Dr Noor Hisham: 23 Covid-19 cases detected in aged care homes in Malaysia, almost half involve caretakers

Jerry Choong


Health director-general Datuk Dr Noor Hisham Abdullah said the ministry has conducted screening and testing on 272 homes for the elderly nationwide as of today. — Picture by Choo Choy May

PUTRAJAYA, May 23 — The Health Ministry has conducted screening and testing on 272 homes for the elderly nationwide as of today, said its director-general Datuk Dr Noor Hisham Abdullah.

He said thus far 23 Covid-19 positive cases have been detected, 13 of which are the homes’ residents themselves.

“The 10 other positive cases are among the homes’ personnel and caretaking staff,” he said during his daily Covid-19 press conference.

Dr Noor Hisham said overall, 87 per cent of the homes’ elderly residents are asymptomatic.

“The ministry has identified eight target groups, the elderly being one of them. Our advice in protecting this vulnerable category is for staff who sometimes come by outside of working hours and help out, to not do so as they risk bringing the virus with them.

“Generally, if we look at previous clusters such as in the markets and the tahfiz schools, 85 per cent of them are asymptomatic. But nonetheless, it is important for the public to uphold the standard operating procedures (SOP) as laid down by the ministry,” he said.

Meanwhile the ministry has taken 1,752 samples from the Immigration Department’s custody depot in Semenyih, where 1,631 undocumented foreigners are detained with 121 department personnel.

“Presently, 21 Covid-19 positive cases have been detected, while results from the other samples are still being processed. It should also be noted that prisons are similarly risky places, especially if gatherings occur in enclosed spaces.

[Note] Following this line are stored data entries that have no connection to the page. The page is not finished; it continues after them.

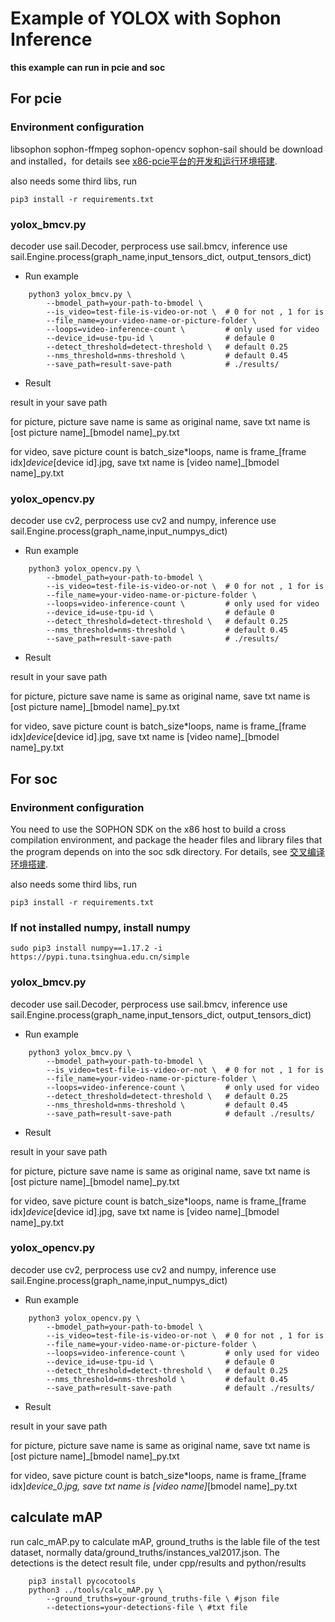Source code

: # Example of YOLOX with Sophon Inference

  **this example can run in pcie and soc**

## For pcie 

### Environment configuration 

libsophon sophon-ffmpeg sophon-opencv sophon-sail should be download and installed，for details see [x86-pcie平台的开发和运行环境搭建](../../../docs/Environment_Install_Guide.md#3-x86-pcie平台的开发和运行环境搭建).

also needs some third libs, run
```shell
pip3 install -r requirements.txt
```
### yolox_bmcv.py
 decoder use sail.Decoder, perprocess use sail.bmcv, inference use sail.Engine.process(graph_name,input_tensors_dict, output_tensors_dict)

- Run example

``` shell
    python3 yolox_bmcv.py \
        --bmodel_path=your-path-to-bmodel \
        --is_video=test-file-is-video-or-not \  # 0 for not , 1 for is
        --file_name=your-video-name-or-picture-folder \
        --loops=video-inference-count \         # only used for video
        --device_id=use-tpu-id \                # defaule 0
        --detect_threshold=detect-threshold \   # default 0.25
        --nms_threshold=nms-threshold \         # default 0.45
        --save_path=result-save-path            # ./results/
```
- Result

result in your save path

for picture,  picture save name is same as original name, save txt name is [ost picture name]_[bmodel name]_py.txt

for video, save picture count is batch_size*loops, name is frame_[frame idx]_device_[device id].jpg, save txt name is [video name]_[bmodel name]_py.txt

### yolox_opencv.py
 decoder use cv2, perprocess use cv2 and numpy, inference use sail.Engine.process(graph_name,input_numpys_dict)

- Run example

``` shell
    python3 yolox_opencv.py \
        --bmodel_path=your-path-to-bmodel \
        --is_video=test-file-is-video-or-not \  # 0 for not , 1 for is
        --file_name=your-video-name-or-picture-folder \
        --loops=video-inference-count \         # only used for video
        --device_id=use-tpu-id \                # defaule 0
        --detect_threshold=detect-threshold \   # default 0.25
        --nms_threshold=nms-threshold \         # default 0.45
        --save_path=result-save-path            # ./results/
```
- Result

result in your save path

for picture,  picture save name is same as original name, save txt name is [ost picture name]_[bmodel name]_py.txt

for video, save picture count is batch_size*loops, name is frame_[frame idx]_device_[device id].jpg, save txt name is [video name]_[bmodel name]_py.txt


## For soc
### Environment configuration 

You need to use the SOPHON SDK on the x86 host to build a cross compilation environment, and package the header files and library files that the program depends on into the soc sdk directory. For details, see [交叉编译环境搭建](../../../docs/Environment_Install_Guide.md#41-交叉编译环境搭建).

also needs some third libs, run
```shell
pip3 install -r requirements.txt
```

### If not installed numpy, install numpy

``` shell
sudo pip3 install numpy==1.17.2 -i https://pypi.tuna.tsinghua.edu.cn/simple
```

### yolox_bmcv.py
 decoder use sail.Decoder, perprocess use sail.bmcv, inference use sail.Engine.process(graph_name,input_tensors_dict, output_tensors_dict)

- Run example

``` shell
    python3 yolox_bmcv.py \
        --bmodel_path=your-path-to-bmodel \
        --is_video=test-file-is-video-or-not \  # 0 for not , 1 for is
        --file_name=your-video-name-or-picture-folder \
        --loops=video-inference-count \         # only used for video
        --detect_threshold=detect-threshold \   # default 0.25
        --nms_threshold=nms-threshold \         # default 0.45
        --save_path=result-save-path            # default ./results/
```
- Result

result in your save path

for picture,  picture save name is same as original name, save txt name is [ost picture name]_[bmodel name]_py.txt

for video, save picture count is batch_size*loops, name is frame_[frame idx]_device_[device id].jpg, save txt name is [video name]_[bmodel name]_py.txt

### yolox_opencv.py
 decoder use cv2, perprocess use cv2 and numpy, inference use sail.Engine.process(graph_name,input_numpys_dict)

- Run example

``` shell
    python3 yolox_opencv.py \
        --bmodel_path=your-path-to-bmodel \
        --is_video=test-file-is-video-or-not \  # 0 for not , 1 for is
        --file_name=your-video-name-or-picture-folder \
        --loops=video-inference-count \         # only used for video
        --device_id=use-tpu-id \                # defaule 0
        --detect_threshold=detect-threshold \   # default 0.25
        --nms_threshold=nms-threshold \         # default 0.45
        --save_path=result-save-path            # default ./results/
```
- Result

result in your save path

for picture,  picture save name is same as original name, save txt name is [ost picture name]_[bmodel name]_py.txt

for video, save picture count is batch_size*loops, name is frame_[frame idx]_device_0.jpg, save txt name is [video name]_[bmodel name]_py.txt


## calculate mAP

run calc_mAP.py to calculate mAP, ground_truths is the lable file of the test dataset, normally data/ground_truths/instances_val2017.json. The detections is the detect result file, under cpp/results and python/results

``` shell
    pip3 install pycocotools
    python3 ../tools/calc_mAP.py \
        --ground_truths=your-ground_truths-file \ #json file
        --detections=your-detections-file \ #txt file
```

“So we will have to look at it, but for now the situation in the depots are still under control. The usual SOPs of screenings and testing will be conducted similar to those in the extended movement control order, by isolating close contacts and removing positive cases for treatment,” Dr Noor Hisham said.

The director-general was also asked about the usage of hydroxychloroquine and its efficacy when it comes to Covid-19. He said the widely-available medication, used to treat malaria, has its own side-effects when used.

“This includes headaches, gastrointestinal symptoms, blurred vision, and even blindness. The doctor has to monitor the patient closely when the treatment begins.

“More importantly, not every patient is suited to take the medication. As mentioned before hydroxychloroquine is not antiviral, but has anti-inflammatory properties,” he said.

Due to this, Dr Noor Hisham said hydroxychloroquine has its advantages, but must be used with as much precaution as possible.